■ **DATA RECORDS**
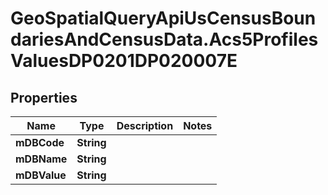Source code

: # GeoSpatialQueryApiUsCensusBoundariesAndCensusData.Acs5ProfilesValuesDP0201DP020007E

## Properties

Name | Type | Description | Notes
------------ | ------------- | ------------- | -------------
**mDBCode** | **String** |  | 
**mDBName** | **String** |  | 
**mDBValue** | **String** |  |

■ **WHAT YOU WILL DO**
Word for word, repeat the data above with the pictures left out.

■ **SOLUTION BELOW**
Source code

: # GeoSpatialQueryApiUsCensusBoundariesAndCensusData.Acs5ProfilesValuesDP0201DP020007E

## Properties

Name | Type | Description | Notes
------------ | ------------- | ------------- | -------------
**mDBCode** | **String** |  | 
**mDBName** | **String** |  | 
**mDBValue** | **String** |  |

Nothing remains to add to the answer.